Ben Zoma famously taught that the Torah’s definition of wealth is far different from the world’s. “Who is rich?” he asked, “One who is happy with his lot” (Pirkei Avot 4:1). True wealth, Ben Zoma taught, is not measured by how much one possesses but by how little one lacks. Someone who has attained his goal and wants for nothing is the truly wealthy individual. Whereas the individual flush with cash and possessions who nevertheless craves more and more never finds that peace of mind he so desperately seeks.
Such an individual never ceases imagining that the next new and exciting acquisition will finally provide him with that much-sought-after, illusive inner serenity. And all for naught. Ironically, it is the unending pursuit of money and the feelings of dissatisfaction with one’s current standing that often accompany the pursuit of money that causes a man to be poor by Torah standards.
How do we become the types of people who become happy with our lot? The commentaries (Chasam Sofer, Chofetz Chaim and others) suggest that the answer to that question lies in the unusual wording of the mishnah itself. For instead of utilizing the common phrasing “One who is happy with what he has,” the mishnah adopts the distinct phrase “One who is happy with his lot.” And a “lot” implies that the happiness referenced herein stems specifically from the knowledge that all that one has is allotted by the Almighty for a specific function and purpose in this world: your one-of-a-kind purpose in this world.
So, whether one has vast wealth or far less than one’s neighbors, our collective happiness depends on recognizing God’s fingerprints on our wallets and trusting that we have exactly that which we need to fulfill our purpose on this Earth. Any happiness-depriving jealousy of others would be deeply inconsistent with such a spiritual vision.
On the flip side, King Solomon warns of the intoxicating nature of money and our endless and fruitless pursuit of it: “Whoever loves silver will not be sated with silver, and he who loves a multitude without increase — this too is vanity” (Kohelet 5:9). The Sages similarly recounted, “No one leaves this world with even half of his desires fulfilled. One who has one hundred wants two hundred. If he has two hundred he desires four hundred” (Kohelet Rabba 1:34).

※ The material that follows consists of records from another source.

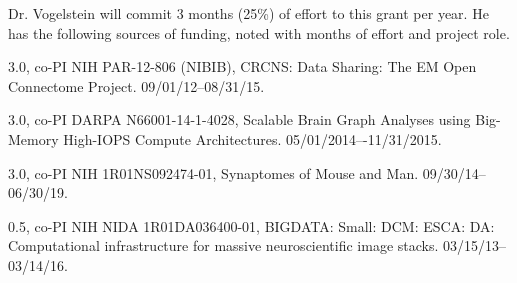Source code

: \vspace{10pt}

  Dr. Vogelstein will commit 3 months (25\%) of effort to this grant per year.  He has the following sources of funding, noted with months of effort and project role.
\small

\vspace{-5pt}

\begin{list}{[]}{\settowidth{\labelwidth}{0.72 mos., co-PI}\leftmargin{}\advance\leftmargin 0.2in \setlength{\labelsep}{0.2in}}
\addtolength{\itemsep}{-4pt}

\item[3.0, co-PI] NIH PAR-12-806 (NIBIB), CRCNS: Data Sharing: The EM Open Connectome Project. 
09/01/12--08/31/15.

\item[3.0, co-PI] DARPA N66001-14-1-4028, Scalable Brain Graph Analyses using Big-Memory High-IOPS Compute Architectures. 05/01/2014–-11/31/2015.

\item[3.0, co-PI] NIH 1R01NS092474-01, Synaptomes of Mouse and Man.  09/30/14--06/30/19.

\item[0.5, co-PI] NIH NIDA 1R01DA036400-01, BIGDATA: Small: DCM: ESCA: DA: Computational infrastructure for massive neuroscientific image stacks. 03/15/13--03/14/16.
\end{list}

As for an insight into the deep-seated makings of mankind’s unquenchable thirst for money, Rabbi Samson Raphael Hirsch Zt’’l (1808-1888) offers this following profound commentary on Pirkei Avot 4:1:
“Striving after money, the means for pleasure, has no limit; for though money in itself does not give pleasure, it makes possible all future enjoyment. Therefore, the lust for money can never be satisfied.”
The physical pleasures of this world all have a satiation point. Eat enough food and drink enough drink, and your stomach is full. One’s hunger pangs subside, and there’s hardly room inside for more. So it is with other earthly pleasures. A hunger for pleasure wells within, yearning to be quenched, and once satisfied goes silent again — or at least for a short while.
Money is different. It offers no direct physical pleasure and therefore has no satiation point. Money rather represents the capital for all future pleasures to come. And just as the possibilities for man’s future are limitless, so too is his drive to acquire the medium (money) that will help finance those prospects.
As far as Judaism is concerned, wealth is not to be disparaged. On the contrary, money in the right hands can serve as a powerful force for good in this world. The world needs more individuals devoted to significant charitable giving as it does breadwinners committed to familial self-reliance. Money, however, must always remain in our eyes as a means to such larger sacred goals, never as an end in itself, a goal to achieve. After all, one can go mad laboring to score a goal on a target that never stops moving.